§ **Given data**
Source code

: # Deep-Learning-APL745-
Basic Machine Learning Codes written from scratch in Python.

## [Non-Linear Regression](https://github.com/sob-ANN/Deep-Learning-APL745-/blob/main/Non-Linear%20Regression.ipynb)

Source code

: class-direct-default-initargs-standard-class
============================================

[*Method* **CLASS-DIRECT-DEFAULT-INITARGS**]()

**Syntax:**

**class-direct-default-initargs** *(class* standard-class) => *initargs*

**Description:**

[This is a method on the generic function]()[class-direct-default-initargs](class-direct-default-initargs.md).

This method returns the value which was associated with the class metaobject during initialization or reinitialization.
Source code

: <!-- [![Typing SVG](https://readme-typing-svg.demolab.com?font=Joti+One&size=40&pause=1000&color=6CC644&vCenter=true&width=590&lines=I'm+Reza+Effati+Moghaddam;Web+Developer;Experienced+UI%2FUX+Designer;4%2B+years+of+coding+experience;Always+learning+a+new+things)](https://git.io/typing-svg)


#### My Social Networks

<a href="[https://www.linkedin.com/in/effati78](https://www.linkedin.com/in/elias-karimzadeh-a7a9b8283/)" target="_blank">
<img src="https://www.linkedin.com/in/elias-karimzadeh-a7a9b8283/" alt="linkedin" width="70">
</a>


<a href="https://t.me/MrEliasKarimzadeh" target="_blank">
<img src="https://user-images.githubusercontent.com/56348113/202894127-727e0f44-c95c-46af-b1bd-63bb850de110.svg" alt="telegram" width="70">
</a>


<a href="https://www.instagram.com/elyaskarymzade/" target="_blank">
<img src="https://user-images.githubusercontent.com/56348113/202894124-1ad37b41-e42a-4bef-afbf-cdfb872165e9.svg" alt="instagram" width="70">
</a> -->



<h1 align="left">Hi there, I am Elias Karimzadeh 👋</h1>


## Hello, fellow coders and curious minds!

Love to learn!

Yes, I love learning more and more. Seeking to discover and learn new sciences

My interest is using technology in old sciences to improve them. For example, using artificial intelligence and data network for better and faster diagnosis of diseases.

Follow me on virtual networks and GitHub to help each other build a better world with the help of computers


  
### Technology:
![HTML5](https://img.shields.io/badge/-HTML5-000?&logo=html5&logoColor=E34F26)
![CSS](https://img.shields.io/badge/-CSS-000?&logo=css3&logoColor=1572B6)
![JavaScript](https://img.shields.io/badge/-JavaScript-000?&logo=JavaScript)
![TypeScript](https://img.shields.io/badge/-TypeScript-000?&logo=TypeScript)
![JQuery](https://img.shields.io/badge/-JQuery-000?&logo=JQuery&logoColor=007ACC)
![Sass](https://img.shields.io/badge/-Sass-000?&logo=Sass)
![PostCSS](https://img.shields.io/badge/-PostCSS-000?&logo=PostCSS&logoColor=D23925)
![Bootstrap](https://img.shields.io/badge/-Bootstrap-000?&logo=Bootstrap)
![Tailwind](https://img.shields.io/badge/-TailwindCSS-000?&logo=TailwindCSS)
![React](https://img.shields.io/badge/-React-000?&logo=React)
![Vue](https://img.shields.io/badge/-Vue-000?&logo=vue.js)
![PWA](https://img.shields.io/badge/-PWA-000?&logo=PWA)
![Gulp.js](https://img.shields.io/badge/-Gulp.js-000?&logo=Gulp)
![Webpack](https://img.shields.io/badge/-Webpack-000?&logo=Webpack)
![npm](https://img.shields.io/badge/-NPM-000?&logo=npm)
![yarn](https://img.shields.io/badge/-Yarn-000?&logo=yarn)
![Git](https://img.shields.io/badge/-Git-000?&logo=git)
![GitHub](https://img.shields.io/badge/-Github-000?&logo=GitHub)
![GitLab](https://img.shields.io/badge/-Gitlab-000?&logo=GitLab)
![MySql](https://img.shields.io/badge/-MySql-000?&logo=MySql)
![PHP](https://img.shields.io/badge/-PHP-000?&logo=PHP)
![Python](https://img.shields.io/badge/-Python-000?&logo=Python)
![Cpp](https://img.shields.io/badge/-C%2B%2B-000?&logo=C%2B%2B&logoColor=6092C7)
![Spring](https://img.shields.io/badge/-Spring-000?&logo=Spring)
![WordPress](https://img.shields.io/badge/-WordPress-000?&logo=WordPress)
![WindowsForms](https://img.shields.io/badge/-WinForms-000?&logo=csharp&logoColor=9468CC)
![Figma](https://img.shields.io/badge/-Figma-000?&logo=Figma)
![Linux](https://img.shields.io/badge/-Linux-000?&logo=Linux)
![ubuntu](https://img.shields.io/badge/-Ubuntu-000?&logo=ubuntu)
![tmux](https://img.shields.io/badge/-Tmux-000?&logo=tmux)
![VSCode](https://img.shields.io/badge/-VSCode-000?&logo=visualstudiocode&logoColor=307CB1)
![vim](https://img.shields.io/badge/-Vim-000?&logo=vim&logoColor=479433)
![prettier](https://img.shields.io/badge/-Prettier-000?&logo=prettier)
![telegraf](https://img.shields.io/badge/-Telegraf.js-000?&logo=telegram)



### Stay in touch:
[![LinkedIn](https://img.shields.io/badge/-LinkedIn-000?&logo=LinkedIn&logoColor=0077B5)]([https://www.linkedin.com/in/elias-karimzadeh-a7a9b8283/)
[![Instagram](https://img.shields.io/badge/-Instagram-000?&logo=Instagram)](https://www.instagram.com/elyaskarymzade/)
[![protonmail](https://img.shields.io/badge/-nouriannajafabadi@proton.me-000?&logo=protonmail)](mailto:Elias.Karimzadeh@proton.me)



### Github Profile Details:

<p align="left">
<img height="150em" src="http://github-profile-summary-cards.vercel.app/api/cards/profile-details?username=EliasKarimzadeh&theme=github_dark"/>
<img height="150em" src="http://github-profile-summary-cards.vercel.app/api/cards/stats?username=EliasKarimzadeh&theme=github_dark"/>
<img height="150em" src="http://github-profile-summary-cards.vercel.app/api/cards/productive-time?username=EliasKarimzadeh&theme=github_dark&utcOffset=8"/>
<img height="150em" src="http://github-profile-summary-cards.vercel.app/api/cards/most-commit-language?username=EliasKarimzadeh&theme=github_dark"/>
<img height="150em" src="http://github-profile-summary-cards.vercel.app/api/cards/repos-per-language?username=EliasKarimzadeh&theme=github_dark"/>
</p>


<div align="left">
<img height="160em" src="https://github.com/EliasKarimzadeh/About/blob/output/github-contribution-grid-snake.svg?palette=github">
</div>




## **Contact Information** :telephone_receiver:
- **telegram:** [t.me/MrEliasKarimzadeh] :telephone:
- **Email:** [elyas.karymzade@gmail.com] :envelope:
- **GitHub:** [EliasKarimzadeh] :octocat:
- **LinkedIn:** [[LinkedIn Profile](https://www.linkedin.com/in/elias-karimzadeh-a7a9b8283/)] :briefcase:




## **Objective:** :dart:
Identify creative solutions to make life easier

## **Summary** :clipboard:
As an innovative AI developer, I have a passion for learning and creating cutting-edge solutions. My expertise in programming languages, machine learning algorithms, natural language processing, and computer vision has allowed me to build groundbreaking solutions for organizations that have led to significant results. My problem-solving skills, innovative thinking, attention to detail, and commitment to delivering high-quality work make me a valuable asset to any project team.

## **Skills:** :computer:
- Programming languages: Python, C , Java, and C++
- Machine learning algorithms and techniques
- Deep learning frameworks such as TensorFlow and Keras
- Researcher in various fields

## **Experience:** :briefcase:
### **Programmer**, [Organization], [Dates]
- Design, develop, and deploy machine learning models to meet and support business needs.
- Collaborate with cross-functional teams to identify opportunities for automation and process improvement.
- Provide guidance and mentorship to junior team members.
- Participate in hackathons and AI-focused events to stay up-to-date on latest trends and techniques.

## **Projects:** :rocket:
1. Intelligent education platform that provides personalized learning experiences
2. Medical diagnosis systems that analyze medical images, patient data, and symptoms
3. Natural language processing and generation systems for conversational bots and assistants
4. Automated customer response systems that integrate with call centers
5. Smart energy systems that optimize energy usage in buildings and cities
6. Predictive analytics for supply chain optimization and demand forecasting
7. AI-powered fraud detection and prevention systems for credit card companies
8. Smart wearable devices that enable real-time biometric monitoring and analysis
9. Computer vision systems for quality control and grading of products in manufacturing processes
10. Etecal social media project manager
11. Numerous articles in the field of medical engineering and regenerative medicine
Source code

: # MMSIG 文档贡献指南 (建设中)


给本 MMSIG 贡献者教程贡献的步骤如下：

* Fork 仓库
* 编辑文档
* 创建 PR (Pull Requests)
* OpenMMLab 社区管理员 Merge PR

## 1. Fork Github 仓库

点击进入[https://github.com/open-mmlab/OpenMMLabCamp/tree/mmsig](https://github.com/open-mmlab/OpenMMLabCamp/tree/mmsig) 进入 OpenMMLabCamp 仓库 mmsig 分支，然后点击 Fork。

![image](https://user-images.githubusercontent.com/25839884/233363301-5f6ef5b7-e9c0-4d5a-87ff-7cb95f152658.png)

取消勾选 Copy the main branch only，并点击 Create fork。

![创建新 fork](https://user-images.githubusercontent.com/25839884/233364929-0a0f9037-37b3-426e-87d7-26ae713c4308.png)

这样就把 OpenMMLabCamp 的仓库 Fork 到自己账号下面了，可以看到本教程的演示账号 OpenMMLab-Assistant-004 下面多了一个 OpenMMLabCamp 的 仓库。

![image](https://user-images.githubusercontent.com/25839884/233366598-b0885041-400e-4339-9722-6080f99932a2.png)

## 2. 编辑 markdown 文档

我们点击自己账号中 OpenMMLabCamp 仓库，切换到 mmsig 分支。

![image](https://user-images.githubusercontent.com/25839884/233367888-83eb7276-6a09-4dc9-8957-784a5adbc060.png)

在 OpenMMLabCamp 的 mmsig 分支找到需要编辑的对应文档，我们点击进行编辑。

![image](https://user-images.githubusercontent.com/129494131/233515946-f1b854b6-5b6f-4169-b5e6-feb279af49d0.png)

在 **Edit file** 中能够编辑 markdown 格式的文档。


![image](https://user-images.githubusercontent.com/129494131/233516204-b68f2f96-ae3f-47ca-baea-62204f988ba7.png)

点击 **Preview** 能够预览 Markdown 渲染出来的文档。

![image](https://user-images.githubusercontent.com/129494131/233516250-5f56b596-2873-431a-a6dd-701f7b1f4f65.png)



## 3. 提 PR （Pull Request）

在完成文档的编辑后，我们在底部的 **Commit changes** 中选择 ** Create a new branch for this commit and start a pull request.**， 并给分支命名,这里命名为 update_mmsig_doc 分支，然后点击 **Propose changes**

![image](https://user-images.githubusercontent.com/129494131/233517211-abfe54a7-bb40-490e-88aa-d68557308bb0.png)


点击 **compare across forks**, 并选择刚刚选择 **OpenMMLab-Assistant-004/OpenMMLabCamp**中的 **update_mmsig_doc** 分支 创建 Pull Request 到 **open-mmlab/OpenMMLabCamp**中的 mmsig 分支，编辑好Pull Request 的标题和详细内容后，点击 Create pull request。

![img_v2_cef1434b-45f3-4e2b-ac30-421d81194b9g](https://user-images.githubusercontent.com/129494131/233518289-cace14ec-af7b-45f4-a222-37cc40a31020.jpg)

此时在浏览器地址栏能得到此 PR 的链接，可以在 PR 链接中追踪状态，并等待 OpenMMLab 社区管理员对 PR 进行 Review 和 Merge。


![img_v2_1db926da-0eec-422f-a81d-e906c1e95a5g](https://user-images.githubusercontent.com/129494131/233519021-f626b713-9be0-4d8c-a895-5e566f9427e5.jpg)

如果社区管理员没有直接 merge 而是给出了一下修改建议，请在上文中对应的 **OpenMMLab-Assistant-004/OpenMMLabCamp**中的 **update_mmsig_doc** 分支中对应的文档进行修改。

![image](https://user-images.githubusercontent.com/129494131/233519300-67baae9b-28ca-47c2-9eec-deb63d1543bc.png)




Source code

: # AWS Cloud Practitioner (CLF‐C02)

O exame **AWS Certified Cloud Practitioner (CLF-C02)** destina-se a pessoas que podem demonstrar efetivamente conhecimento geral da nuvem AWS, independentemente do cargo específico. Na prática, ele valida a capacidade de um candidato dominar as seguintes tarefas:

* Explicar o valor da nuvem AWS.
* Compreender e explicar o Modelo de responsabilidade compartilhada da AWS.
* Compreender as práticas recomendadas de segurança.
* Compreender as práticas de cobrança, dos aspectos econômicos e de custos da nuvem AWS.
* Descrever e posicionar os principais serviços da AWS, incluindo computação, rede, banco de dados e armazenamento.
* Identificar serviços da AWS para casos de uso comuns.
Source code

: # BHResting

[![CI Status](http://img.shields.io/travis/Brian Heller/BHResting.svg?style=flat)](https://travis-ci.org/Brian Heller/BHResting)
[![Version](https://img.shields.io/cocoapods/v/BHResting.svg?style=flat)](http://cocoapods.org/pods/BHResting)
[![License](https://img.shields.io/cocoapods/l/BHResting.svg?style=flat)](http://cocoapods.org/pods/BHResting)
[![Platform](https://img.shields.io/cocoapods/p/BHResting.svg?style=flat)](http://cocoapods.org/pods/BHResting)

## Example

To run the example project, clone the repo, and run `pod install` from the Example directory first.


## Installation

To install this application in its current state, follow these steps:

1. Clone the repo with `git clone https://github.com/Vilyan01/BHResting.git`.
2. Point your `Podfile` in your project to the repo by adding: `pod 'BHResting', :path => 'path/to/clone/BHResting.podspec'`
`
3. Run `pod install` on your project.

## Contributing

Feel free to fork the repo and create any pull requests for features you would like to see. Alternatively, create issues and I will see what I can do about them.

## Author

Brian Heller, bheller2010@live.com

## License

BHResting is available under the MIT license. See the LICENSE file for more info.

§ **Work required**
Your answer must be a single number: the count of lines in the data that contain the string "cocoapods".

§ **Response to the exercise**
3